GOAL OF THE EXERCISE ::
Write out all of the data without omission, exactly as shown.

Start of SOURCE RECORDS

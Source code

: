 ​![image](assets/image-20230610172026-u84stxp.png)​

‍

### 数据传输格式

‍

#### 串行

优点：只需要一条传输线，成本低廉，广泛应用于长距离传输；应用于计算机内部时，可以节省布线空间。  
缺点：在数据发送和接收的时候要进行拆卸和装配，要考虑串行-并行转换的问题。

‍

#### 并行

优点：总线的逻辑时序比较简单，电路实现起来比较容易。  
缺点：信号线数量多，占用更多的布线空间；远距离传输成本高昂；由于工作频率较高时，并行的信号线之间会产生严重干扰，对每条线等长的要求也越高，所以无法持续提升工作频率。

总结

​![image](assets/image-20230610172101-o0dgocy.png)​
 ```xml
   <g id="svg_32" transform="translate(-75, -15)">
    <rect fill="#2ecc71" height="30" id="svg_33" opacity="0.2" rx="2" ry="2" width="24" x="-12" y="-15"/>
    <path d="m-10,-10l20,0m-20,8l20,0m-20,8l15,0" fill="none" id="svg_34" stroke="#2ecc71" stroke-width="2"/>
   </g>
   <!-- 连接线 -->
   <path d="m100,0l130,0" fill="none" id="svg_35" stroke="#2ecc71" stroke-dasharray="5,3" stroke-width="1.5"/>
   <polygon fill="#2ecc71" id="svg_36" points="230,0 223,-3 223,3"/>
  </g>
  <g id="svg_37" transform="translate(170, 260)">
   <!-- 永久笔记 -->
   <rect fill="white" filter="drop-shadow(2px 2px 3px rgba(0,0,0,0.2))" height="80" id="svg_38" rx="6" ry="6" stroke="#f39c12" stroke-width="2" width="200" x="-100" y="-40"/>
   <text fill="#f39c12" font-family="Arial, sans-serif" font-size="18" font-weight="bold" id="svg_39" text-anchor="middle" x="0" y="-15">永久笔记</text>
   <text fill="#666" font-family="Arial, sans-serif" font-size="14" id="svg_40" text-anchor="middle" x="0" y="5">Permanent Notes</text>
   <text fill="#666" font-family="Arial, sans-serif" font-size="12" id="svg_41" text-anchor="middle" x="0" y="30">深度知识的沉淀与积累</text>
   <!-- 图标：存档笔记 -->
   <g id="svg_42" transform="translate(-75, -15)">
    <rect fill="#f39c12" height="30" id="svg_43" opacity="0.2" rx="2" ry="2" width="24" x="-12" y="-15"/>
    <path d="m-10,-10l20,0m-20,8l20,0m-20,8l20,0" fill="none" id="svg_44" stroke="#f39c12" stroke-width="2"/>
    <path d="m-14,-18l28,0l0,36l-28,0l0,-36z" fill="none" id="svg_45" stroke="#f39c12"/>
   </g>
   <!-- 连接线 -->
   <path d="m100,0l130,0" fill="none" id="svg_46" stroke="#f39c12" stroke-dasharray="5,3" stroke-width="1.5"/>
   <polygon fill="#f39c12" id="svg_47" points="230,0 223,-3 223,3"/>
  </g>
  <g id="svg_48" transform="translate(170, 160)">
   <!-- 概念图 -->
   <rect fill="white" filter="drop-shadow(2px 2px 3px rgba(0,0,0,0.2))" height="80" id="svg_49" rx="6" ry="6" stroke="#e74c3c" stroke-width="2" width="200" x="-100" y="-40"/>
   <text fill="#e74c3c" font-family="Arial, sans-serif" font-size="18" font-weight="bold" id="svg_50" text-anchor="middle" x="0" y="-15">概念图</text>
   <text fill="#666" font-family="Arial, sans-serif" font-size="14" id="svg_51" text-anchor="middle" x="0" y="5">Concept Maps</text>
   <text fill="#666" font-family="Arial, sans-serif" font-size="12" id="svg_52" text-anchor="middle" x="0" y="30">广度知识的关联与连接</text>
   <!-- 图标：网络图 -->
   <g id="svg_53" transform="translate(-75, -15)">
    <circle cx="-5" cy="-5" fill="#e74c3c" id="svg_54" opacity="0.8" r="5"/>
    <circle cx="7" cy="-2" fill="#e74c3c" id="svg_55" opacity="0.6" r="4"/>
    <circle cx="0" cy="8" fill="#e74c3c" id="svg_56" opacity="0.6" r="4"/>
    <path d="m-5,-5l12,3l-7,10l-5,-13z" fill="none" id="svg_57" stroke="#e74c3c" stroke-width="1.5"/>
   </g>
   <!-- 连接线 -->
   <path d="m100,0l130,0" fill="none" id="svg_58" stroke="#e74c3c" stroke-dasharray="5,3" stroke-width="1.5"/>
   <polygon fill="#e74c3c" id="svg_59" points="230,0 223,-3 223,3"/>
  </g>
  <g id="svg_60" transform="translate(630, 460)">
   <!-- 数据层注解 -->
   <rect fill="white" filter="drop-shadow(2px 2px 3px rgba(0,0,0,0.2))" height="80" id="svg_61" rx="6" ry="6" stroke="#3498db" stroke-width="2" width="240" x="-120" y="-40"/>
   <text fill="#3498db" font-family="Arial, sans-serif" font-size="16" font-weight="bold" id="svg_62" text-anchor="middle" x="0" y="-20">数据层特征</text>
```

End of SOURCE RECORDS

RESPONSE TO THIS TASK ::
Source code

: ​![image](assets/image-20230610172026-u84stxp.png)​

‍

### 数据传输格式

‍

#### 串行

优点：只需要一条传输线，成本低廉，广泛应用于长距离传输；应用于计算机内部时，可以节省布线空间。  
缺点：在数据发送和接收的时候要进行拆卸和装配，要考虑串行-并行转换的问题。

‍

#### 并行

优点：总线的逻辑时序比较简单，电路实现起来比较容易。  
缺点：信号线数量多，占用更多的布线空间；远距离传输成本高昂；由于工作频率较高时，并行的信号线之间会产生严重干扰，对每条线等长的要求也越高，所以无法持续提升工作频率。

总结

​![image](assets/image-20230610172101-o0dgocy.png)​
 ```xml
   <g id="svg_32" transform="translate(-75, -15)">
    <rect fill="#2ecc71" height="30" id="svg_33" opacity="0.2" rx="2" ry="2" width="24" x="-12" y="-15"/>
    <path d="m-10,-10l20,0m-20,8l20,0m-20,8l15,0" fill="none" id="svg_34" stroke="#2ecc71" stroke-width="2"/>
   </g>
   <!-- 连接线 -->
   <path d="m100,0l130,0" fill="none" id="svg_35" stroke="#2ecc71" stroke-dasharray="5,3" stroke-width="1.5"/>
   <polygon fill="#2ecc71" id="svg_36" points="230,0 223,-3 223,3"/>
  </g>
  <g id="svg_37" transform="translate(170, 260)">
   <!-- 永久笔记 -->
   <rect fill="white" filter="drop-shadow(2px 2px 3px rgba(0,0,0,0.2))" height="80" id="svg_38" rx="6" ry="6" stroke="#f39c12" stroke-width="2" width="200" x="-100" y="-40"/>
   <text fill="#f39c12" font-family="Arial, sans-serif" font-size="18" font-weight="bold" id="svg_39" text-anchor="middle" x="0" y="-15">永久笔记</text>
   <text fill="#666" font-family="Arial, sans-serif" font-size="14" id="svg_40" text-anchor="middle" x="0" y="5">Permanent Notes</text>
   <text fill="#666" font-family="Arial, sans-serif" font-size="12" id="svg_41" text-anchor="middle" x="0" y="30">深度知识的沉淀与积累</text>
   <!-- 图标：存档笔记 -->
   <g id="svg_42" transform="translate(-75, -15)">
    <rect fill="#f39c12" height="30" id="svg_43" opacity="0.2" rx="2" ry="2" width="24" x="-12" y="-15"/>
    <path d="m-10,-10l20,0m-20,8l20,0m-20,8l20,0" fill="none" id="svg_44" stroke="#f39c12" stroke-width="2"/>
    <path d="m-14,-18l28,0l0,36l-28,0l0,-36z" fill="none" id="svg_45" stroke="#f39c12"/>
   </g>
   <!-- 连接线 -->
   <path d="m100,0l130,0" fill="none" id="svg_46" stroke="#f39c12" stroke-dasharray="5,3" stroke-width="1.5"/>
   <polygon fill="#f39c12" id="svg_47" points="230,0 223,-3 223,3"/>
  </g>
  <g id="svg_48" transform="translate(170, 160)">
   <!-- 概念图 -->
   <rect fill="white" filter="drop-shadow(2px 2px 3px rgba(0,0,0,0.2))" height="80" id="svg_49" rx="6" ry="6" stroke="#e74c3c" stroke-width="2" width="200" x="-100" y="-40"/>
   <text fill="#e74c3c" font-family="Arial, sans-serif" font-size="18" font-weight="bold" id="svg_50" text-anchor="middle" x="0" y="-15">概念图</text>
   <text fill="#666" font-family="Arial, sans-serif" font-size="14" id="svg_51" text-anchor="middle" x="0" y="5">Concept Maps</text>
   <text fill="#666" font-family="Arial, sans-serif" font-size="12" id="svg_52" text-anchor="middle" x="0" y="30">广度知识的关联与连接</text>
   <!-- 图标：网络图 -->
   <g id="svg_53" transform="translate(-75, -15)">
    <circle cx="-5" cy="-5" fill="#e74c3c" id="svg_54" opacity="0.8" r="5"/>
    <circle cx="7" cy="-2" fill="#e74c3c" id="svg_55" opacity="0.6" r="4"/>
    <circle cx="0" cy="8" fill="#e74c3c" id="svg_56" opacity="0.6" r="4"/>
    <path d="m-5,-5l12,3l-7,10l-5,-13z" fill="none" id="svg_57" stroke="#e74c3c" stroke-width="1.5"/>
   </g>
   <!-- 连接线 -->
   <path d="m100,0l130,0" fill="none" id="svg_58" stroke="#e74c3c" stroke-dasharray="5,3" stroke-width="1.5"/>
   <polygon fill="#e74c3c" id="svg_59" points="230,0 223,-3 223,3"/>
  </g>
  <g id="svg_60" transform="translate(630, 460)">
   <!-- 数据层注解 -->
   <rect fill="white" filter="drop-shadow(2px 2px 3px rgba(0,0,0,0.2))" height="80" id="svg_61" rx="6" ry="6" stroke="#3498db" stroke-width="2" width="240" x="-120" y="-40"/>
   <text fill="#3498db" font-family="Arial, sans-serif" font-size="16" font-weight="bold" id="svg_62" text-anchor="middle" x="0" y="-20">数据层特征</text>
```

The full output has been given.